Exercise directions — All lines in the data that hold the word "props" need copying.

Recorded data —
▽

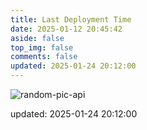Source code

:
 ```yaml
---
title: Last Deployment Time
date: 2025-01-12 20:45:42
aside: false
top_img: false
comments: false
updated: 2025-01-24 20:12:00
---
```


![random-pic-api](https://api.dong4j.ink:1024/cover)

updated: 2025-01-24 20:12:00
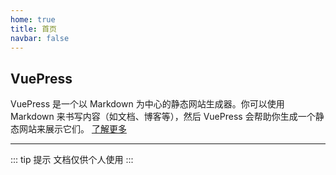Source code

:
 ```yaml
---
home: true
title: 首页
navbar: false
---
```


## VuePress  

VuePress 是一个以 Markdown 为中心的静态网站生成器。你可以使用 Markdown 来书写内容（如文档、博客等），然后 VuePress 会帮助你生成一个静态网站来展示它们。
[了解更多](/vuepress.html)

---

::: tip 提示
文档仅供个人使用
:::
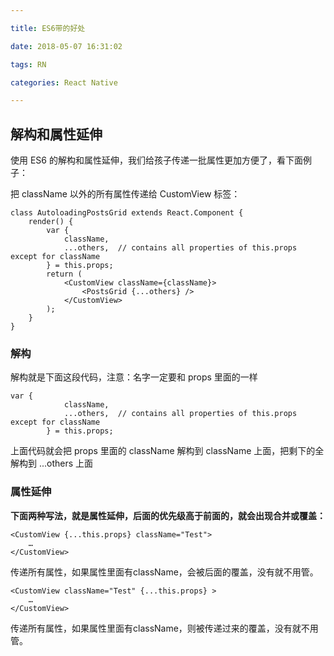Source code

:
 ```yaml
---

title: ES6带的好处

date: 2018-05-07 16:31:02

tags: RN

categories: React Native

---
```


## 解构和属性延伸

使用 ES6 的解构和属性延伸，我们给孩子传递一批属性更加方便了，看下面例子：

把 className 以外的所有属性传递给 CustomView 标签：

```
class AutoloadingPostsGrid extends React.Component {
    render() {
        var {
            className,
            ...others,  // contains all properties of this.props except for className
        } = this.props;
        return (
            <CustomView className={className}>
                <PostsGrid {...others} />
            </CustomView>
        );
    }
}
```

### 解构

解构就是下面这段代码，注意：名字一定要和 props 里面的一样
```
var {
            className,
            ...others,  // contains all properties of this.props except for className
        } = this.props;
```
上面代码就会把 props 里面的 className 解构到 className 上面，把剩下的全解构到 ...others 上面

### 属性延伸

**下面两种写法，就是属性延伸，后面的优先级高于前面的，就会出现合并或覆盖：**

```
<CustomView {...this.props} className="Test">
    …
</CustomView>
```
传递所有属性，如果属性里面有className，会被后面的覆盖，没有就不用管。



```
<CustomView className="Test" {...this.props} >
    …
</CustomView>
```
传递所有属性，如果属性里面有className，则被传递过来的覆盖，没有就不用管。


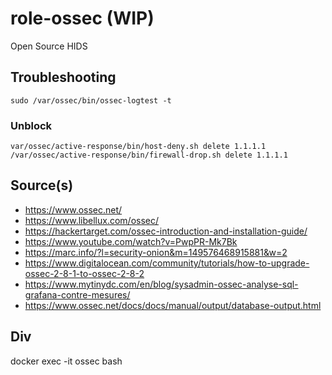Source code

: # role-ossec (WIP)
Open Source HIDS


## Troubleshooting
```
sudo /var/ossec/bin/ossec-logtest -t
```
### Unblock ###
```
var/ossec/active-response/bin/host-deny.sh delete 1.1.1.1 
/var/ossec/active-response/bin/firewall-drop.sh delete 1.1.1.1 
```

## Source(s)
- https://www.ossec.net/
- https://www.libellux.com/ossec/
- https://hackertarget.com/ossec-introduction-and-installation-guide/
- https://www.youtube.com/watch?v=PwpPR-Mk7Bk
- https://marc.info/?l=security-onion&m=149576468915881&w=2
- https://www.digitalocean.com/community/tutorials/how-to-upgrade-ossec-2-8-1-to-ossec-2-8-2
- https://www.mytinydc.com/en/blog/sysadmin-ossec-analyse-sql-grafana-contre-mesures/
- https://www.ossec.net/docs/docs/manual/output/database-output.html


## Div
docker exec -it ossec bash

△

The answer —
            ...others,  // contains all properties of this.props except for className
        } = this.props;
解构就是下面这段代码，注意：名字一定要和 props 里面的一样
            ...others,  // contains all properties of this.props except for className
        } = this.props;
上面代码就会把 props 里面的 className 解构到 className 上面，把剩下的全解构到 ...others 上面
<CustomView {...this.props} className="Test">
<CustomView className="Test" {...this.props} >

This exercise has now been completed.